Journée compliquée chez Porsche : dégâts pour Nico Mueller
Pour compléter une journée difficile, Nico Mueller a subi des dommages sur sa voiture après un contact avec la Jaguar de da Costa dès le premier tour. Cet incident est survenu après un important travail de reconstruction : l’équipe avait rebâti la voiture du pilote suisse autour d’une nouvelle cellule de survie, à la suite d’un accident en demi-finale des qualifications lors de son duel face à Jake Dennis, auteur de la pole position.
Conclusion
Entre stratégie de course contestée, ralentissement calculé et accrochages aux conséquences lourdes, Tokyo a mis en évidence à quel point la moindre décision peut enflammer un duel pour le titre en Formula E. La suite de la saison dira si les tensions retombent… ou si elles nourrissent une rivalité encore plus intense.
Foire aux Questions
Qu’est-ce que la “fenêtre d’arrêt” en Formula E ?
C’est la période de course pendant laquelle les arrêts aux stands prévus commencent à se produire.
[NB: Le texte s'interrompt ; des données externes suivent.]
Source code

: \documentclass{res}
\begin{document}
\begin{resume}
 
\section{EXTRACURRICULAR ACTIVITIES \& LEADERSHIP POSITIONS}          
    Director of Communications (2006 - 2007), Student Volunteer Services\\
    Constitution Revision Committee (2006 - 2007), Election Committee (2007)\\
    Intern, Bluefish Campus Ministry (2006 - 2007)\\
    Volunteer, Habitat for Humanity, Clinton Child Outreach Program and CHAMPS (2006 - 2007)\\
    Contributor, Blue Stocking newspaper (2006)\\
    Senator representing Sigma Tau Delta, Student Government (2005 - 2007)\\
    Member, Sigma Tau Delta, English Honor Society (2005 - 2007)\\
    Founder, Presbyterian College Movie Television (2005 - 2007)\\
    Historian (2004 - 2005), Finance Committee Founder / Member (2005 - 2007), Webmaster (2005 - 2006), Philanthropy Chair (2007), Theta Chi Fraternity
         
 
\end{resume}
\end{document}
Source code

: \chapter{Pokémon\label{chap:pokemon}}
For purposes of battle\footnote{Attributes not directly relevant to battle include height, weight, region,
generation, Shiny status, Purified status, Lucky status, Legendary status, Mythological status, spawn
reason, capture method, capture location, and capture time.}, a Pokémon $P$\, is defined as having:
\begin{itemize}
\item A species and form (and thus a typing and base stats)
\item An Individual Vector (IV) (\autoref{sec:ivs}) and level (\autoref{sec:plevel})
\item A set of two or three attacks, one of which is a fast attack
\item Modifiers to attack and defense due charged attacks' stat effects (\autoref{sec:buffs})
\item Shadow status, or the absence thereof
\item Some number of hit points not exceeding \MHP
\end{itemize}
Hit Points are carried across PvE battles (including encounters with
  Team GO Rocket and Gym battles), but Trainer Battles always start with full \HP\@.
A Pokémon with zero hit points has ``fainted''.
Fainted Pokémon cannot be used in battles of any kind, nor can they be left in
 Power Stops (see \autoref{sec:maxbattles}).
Quand elle s’ouvre, le rythme évolue souvent car les équipes tentent d’optimiser leur séquence d’arrêt et de se placer stratégiquement.
Pourquoi un pilote ralentirait-il volontairement en course ?
Un ralentissement peut servir une stratégie d’équipe, par exemple pour regrouper des voitures, protéger un équipier ou influencer la manière dont le peloton arrive à une zone clé. À Tokyo, Buemi a expliqué avoir ralenti sur instruction pour aider Joel Eriksson.
Que signifie une pénalité de cinq ou dix secondes ?
Ce sont des sanctions appliquées après un incident (comme un contact). Elles s’ajoutent au temps de course du pilote concerné, ce qui peut lui faire perdre des positions au classement final selon les écarts.
Pourquoi les enchaînements de virages comme T6-T7 peuvent-ils provoquer des accrochages ?
Quand le peloton se resserre dans une portion étroite, plusieurs voitures peuvent se retrouver côte à côte. Les règles d’espace à laisser, combinées à la faible marge d’erreur, augmentent le risque de contacts et de dégâts (aileron, suspension, crevaison ou sortie dans un mur).
Qu’est-ce qu’une cellule de survie sur une monoplace ?
La cellule de survie est la structure centrale renforcée qui protège le pilote. Après un accident, une voiture peut être reconstruite autour d’une nouvelle cellule, comme cela a été le cas pour la voiture de Nico Mueller avant la course.